I remember back in the day, I could hide that I was online on MWO all of the time. I suppose I used that option because I didn't want people to know how much I cared, and that I was either always on the site, or checking in all the time.
But when I look back at it, and contrast it with places that count that as money, I see how wrong I was. Because MWO, after it was purchased, was never selling anything. (The site sold books and supplements before. It wasn't shady, it just wasn't good business.)
And I wonder why so many people are hiding that they've logged in. I know (online) a bunch of you, and know you've been around for a loooooong time. And you're posting, or responding, but it doesn't show up in the metrics, whatever the hell those are, but more importantly, in the little screen at the bottom that shows how many participate, how many are members, etc...

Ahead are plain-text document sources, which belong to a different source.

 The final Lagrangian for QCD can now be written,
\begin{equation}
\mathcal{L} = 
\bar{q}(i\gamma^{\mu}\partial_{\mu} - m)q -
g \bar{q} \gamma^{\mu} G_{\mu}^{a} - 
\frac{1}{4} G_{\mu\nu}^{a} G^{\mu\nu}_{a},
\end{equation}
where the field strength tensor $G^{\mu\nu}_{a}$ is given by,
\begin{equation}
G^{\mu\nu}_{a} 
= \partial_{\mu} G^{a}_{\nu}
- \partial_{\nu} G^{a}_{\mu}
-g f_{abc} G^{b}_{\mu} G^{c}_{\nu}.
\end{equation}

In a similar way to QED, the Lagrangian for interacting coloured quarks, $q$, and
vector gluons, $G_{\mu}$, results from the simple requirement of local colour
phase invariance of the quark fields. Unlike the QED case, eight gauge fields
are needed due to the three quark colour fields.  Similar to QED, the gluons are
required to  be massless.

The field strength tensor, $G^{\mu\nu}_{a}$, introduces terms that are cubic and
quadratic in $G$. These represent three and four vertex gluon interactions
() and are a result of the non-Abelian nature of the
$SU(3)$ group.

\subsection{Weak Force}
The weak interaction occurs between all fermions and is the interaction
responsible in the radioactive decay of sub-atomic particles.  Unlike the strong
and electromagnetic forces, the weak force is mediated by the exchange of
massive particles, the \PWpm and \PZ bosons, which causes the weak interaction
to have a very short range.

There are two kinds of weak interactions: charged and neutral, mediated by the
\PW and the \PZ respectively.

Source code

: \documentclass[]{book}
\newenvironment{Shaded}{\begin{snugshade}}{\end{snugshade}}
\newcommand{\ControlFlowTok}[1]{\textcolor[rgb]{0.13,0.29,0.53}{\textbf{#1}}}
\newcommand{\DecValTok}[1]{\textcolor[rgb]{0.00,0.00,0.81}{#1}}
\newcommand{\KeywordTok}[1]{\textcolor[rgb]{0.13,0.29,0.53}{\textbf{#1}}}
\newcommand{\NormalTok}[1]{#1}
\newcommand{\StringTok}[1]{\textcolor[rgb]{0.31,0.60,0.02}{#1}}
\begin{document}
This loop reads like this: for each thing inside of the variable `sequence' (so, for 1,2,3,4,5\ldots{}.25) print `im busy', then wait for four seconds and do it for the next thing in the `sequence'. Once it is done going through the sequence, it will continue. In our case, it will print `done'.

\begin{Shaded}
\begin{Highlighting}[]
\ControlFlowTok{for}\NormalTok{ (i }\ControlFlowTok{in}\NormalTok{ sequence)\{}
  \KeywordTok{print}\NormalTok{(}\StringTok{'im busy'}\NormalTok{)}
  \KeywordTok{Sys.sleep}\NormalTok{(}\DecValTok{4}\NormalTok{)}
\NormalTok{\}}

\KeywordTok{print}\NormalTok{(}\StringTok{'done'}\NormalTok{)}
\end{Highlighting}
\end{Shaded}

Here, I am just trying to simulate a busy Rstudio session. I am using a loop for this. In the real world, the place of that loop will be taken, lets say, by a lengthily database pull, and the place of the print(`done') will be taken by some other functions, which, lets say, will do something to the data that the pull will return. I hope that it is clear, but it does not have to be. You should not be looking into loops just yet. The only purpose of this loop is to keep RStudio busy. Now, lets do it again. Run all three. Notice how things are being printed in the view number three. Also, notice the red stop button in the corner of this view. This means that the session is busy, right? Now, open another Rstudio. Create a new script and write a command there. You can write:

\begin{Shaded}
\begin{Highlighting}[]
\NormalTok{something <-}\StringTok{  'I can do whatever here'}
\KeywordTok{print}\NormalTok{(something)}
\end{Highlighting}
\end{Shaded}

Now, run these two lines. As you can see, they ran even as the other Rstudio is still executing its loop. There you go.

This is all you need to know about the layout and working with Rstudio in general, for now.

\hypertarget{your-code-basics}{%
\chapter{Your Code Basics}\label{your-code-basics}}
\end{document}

And if I got here and saw those numbers, back in the day, there's no way I would have invested the time and energy to get to know, say... 25 people who have widely divergent paths and their own language and their own cliques.
And if this is our own private chatroom, then how's it going to sustain itself?
ETA: The point is, if we hide ourselves as being online, as participating, we don't count. It's like taking 10,000 steps. It has to be quantified in some way. And that's true for anything else we participate in. And in this csase, it's truly altruistic for most of us.
Why did I do that in the first place when this site meant more to me than almost anything in my life? It saved my life.